WHAT TO PRODUCE: Pull out every line below containing the word "core".

DATA FOR THE TASK:
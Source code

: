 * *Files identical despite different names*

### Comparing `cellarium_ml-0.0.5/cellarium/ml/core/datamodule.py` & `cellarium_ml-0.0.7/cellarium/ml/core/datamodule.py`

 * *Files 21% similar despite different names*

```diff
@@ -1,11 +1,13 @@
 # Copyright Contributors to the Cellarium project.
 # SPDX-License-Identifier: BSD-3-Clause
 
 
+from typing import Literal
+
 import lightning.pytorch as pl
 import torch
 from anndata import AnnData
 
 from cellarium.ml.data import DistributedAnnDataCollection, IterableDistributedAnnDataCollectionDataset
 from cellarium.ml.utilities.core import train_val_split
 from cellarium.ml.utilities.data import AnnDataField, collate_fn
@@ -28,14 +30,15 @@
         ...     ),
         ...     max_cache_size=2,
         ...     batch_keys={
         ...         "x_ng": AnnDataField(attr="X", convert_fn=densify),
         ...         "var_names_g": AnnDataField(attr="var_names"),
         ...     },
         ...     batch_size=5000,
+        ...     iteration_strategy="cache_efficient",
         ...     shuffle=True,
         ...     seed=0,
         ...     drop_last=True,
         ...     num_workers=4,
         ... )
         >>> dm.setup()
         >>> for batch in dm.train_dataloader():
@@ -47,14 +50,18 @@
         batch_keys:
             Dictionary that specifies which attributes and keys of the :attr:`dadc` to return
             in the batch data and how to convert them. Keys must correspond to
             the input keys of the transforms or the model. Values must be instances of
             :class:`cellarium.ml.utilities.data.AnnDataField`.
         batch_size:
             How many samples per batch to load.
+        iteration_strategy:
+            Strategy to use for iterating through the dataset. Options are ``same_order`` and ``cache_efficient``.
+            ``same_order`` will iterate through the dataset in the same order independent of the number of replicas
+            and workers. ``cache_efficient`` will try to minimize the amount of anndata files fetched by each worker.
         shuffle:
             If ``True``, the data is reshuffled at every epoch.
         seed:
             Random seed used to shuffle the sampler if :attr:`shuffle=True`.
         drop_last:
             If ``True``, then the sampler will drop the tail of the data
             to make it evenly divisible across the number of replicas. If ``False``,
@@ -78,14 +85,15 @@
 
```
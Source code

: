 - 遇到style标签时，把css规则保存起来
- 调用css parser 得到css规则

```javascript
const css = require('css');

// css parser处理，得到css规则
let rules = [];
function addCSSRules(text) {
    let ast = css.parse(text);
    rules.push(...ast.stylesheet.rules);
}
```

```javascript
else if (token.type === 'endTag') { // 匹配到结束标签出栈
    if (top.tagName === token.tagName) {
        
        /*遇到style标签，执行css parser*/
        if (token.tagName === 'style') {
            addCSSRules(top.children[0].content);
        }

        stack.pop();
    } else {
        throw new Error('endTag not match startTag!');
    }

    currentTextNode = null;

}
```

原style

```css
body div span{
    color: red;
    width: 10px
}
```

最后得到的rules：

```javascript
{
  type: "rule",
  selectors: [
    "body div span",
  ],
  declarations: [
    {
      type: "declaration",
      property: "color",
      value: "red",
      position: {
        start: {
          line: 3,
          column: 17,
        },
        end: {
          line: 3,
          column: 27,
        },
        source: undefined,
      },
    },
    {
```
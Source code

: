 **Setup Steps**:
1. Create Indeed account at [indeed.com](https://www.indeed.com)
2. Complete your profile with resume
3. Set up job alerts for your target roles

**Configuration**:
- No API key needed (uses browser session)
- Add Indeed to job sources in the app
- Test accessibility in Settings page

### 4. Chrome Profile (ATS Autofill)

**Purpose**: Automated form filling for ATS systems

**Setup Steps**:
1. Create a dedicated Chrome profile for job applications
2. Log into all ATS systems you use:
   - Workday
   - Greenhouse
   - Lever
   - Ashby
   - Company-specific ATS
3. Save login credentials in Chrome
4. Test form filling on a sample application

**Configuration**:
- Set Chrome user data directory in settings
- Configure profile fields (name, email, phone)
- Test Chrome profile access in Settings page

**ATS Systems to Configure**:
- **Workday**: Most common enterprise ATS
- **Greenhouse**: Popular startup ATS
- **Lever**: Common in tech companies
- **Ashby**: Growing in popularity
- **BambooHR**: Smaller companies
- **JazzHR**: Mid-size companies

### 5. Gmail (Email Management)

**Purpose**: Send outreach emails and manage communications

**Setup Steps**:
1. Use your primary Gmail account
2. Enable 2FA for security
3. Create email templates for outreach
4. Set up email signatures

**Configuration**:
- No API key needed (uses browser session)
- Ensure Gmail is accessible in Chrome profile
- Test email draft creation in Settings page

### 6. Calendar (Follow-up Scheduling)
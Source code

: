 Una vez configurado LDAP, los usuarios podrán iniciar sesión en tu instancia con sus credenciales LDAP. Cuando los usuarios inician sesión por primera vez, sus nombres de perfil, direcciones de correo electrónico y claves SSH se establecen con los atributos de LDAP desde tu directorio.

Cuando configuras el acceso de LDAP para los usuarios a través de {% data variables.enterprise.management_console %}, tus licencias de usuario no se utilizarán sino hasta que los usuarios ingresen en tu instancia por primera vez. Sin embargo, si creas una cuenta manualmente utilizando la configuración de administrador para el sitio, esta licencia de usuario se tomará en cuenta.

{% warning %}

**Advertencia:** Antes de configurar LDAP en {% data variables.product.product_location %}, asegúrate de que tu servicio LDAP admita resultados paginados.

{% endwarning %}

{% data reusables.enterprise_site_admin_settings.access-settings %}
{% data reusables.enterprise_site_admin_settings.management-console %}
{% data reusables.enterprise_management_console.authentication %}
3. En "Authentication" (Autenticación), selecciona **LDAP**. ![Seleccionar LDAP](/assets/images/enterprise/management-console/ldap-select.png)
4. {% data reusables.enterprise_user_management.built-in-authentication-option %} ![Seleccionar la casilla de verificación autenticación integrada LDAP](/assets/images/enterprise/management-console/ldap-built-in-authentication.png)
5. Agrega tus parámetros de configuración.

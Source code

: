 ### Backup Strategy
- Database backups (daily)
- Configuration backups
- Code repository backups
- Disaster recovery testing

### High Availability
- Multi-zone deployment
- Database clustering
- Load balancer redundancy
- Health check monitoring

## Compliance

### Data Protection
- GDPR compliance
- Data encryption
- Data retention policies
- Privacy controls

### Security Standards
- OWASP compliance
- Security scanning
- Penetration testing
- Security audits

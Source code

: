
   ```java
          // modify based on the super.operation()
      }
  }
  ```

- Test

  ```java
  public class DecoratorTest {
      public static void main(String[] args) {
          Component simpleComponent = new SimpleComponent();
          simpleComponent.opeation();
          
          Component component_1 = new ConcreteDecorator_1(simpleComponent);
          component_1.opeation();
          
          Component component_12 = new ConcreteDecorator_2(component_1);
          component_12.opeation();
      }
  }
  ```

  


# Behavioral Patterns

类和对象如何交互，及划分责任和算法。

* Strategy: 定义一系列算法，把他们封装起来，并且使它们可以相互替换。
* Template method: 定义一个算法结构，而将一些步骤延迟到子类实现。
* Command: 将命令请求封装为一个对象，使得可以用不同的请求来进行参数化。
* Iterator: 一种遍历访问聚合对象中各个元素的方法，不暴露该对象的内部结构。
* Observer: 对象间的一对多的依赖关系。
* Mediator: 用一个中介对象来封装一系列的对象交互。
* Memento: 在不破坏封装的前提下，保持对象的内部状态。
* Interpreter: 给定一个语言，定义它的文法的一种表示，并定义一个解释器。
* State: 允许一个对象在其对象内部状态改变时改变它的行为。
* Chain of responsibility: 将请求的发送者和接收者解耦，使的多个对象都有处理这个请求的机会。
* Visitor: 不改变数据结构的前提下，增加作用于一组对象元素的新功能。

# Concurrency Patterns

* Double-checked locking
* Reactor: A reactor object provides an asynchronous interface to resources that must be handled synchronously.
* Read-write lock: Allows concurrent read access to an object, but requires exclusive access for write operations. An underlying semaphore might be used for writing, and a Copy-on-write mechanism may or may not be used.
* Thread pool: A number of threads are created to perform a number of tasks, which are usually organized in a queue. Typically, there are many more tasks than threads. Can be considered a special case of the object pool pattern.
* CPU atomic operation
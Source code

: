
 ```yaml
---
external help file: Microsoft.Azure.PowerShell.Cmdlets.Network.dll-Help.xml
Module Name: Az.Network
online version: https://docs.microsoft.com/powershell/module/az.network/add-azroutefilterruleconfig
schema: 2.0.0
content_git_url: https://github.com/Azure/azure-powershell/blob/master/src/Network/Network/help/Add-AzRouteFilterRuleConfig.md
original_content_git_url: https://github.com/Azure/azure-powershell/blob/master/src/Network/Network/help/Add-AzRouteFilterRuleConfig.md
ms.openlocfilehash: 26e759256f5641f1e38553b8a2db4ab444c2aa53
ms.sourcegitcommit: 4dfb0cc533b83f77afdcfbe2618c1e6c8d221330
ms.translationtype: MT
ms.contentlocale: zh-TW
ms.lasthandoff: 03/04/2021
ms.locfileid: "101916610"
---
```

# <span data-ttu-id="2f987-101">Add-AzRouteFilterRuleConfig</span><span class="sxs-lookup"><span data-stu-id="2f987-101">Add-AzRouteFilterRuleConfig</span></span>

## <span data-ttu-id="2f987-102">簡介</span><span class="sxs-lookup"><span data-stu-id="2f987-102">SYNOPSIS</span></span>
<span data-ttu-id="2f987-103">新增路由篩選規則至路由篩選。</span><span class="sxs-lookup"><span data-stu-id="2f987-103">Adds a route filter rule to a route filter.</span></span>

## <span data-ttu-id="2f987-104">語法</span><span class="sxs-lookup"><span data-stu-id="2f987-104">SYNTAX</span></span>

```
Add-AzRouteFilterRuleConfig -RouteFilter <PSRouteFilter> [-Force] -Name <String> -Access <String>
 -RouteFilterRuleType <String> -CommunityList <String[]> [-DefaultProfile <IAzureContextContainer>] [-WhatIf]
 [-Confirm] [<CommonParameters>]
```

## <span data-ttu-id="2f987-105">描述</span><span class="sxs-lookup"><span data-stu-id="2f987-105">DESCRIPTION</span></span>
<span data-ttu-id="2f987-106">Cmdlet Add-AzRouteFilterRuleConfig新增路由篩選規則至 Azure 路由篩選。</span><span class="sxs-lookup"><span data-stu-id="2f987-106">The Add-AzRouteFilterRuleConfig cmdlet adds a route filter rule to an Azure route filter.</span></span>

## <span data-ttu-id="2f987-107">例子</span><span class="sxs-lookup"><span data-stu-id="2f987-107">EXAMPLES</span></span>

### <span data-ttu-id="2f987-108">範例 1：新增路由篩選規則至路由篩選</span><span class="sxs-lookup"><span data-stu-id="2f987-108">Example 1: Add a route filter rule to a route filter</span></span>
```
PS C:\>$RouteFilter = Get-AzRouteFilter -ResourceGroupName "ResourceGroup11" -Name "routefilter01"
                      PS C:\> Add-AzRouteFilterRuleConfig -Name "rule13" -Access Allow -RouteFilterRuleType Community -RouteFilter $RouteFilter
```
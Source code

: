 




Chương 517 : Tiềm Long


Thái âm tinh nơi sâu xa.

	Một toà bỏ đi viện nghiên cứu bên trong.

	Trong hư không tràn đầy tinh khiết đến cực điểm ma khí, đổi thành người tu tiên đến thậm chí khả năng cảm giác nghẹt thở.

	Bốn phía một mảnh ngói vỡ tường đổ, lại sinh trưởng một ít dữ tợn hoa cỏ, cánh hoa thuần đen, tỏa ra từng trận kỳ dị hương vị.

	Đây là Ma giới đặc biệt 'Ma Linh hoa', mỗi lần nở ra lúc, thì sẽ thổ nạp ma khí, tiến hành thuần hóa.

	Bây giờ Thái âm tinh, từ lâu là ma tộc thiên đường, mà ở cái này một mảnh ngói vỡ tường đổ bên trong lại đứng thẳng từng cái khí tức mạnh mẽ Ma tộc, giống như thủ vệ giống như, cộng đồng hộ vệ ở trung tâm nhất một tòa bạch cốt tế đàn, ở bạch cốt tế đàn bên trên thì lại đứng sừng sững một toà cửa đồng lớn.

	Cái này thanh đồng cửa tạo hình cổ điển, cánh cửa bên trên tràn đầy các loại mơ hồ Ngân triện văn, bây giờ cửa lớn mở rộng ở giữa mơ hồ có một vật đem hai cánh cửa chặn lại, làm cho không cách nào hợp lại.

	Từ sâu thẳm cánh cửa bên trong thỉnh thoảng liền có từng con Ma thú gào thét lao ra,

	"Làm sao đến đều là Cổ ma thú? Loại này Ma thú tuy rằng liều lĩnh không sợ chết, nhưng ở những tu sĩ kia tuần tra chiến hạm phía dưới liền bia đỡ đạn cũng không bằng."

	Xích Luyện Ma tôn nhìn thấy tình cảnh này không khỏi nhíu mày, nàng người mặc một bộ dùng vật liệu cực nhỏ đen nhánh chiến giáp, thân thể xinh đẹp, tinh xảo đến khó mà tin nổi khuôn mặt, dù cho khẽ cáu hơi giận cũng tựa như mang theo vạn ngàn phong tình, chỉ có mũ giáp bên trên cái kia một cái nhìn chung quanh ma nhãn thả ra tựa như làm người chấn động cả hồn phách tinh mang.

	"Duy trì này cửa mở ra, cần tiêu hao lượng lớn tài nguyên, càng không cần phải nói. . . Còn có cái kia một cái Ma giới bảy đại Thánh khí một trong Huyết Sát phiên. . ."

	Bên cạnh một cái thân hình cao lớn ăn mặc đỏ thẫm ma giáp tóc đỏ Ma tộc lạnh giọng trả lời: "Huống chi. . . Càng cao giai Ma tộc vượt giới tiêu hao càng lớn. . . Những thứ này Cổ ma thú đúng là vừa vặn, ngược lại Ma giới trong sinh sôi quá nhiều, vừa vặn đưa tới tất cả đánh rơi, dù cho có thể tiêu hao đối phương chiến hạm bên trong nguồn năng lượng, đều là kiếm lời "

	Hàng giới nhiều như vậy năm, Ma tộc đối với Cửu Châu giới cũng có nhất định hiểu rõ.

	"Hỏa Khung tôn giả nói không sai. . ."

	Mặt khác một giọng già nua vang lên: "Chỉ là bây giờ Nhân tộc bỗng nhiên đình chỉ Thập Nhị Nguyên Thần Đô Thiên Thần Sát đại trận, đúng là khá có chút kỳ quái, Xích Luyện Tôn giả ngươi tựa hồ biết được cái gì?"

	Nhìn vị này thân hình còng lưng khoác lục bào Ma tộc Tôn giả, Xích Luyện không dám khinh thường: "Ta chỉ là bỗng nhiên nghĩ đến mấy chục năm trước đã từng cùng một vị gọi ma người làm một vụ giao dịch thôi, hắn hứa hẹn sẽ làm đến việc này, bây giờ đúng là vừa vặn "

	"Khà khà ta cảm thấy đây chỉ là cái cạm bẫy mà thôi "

RESULT OF THIS TASK:
### Comparing `cellarium_ml-0.0.5/cellarium/ml/core/datamodule.py` & `cellarium_ml-0.0.7/cellarium/ml/core/datamodule.py`
 from cellarium.ml.utilities.core import train_val_split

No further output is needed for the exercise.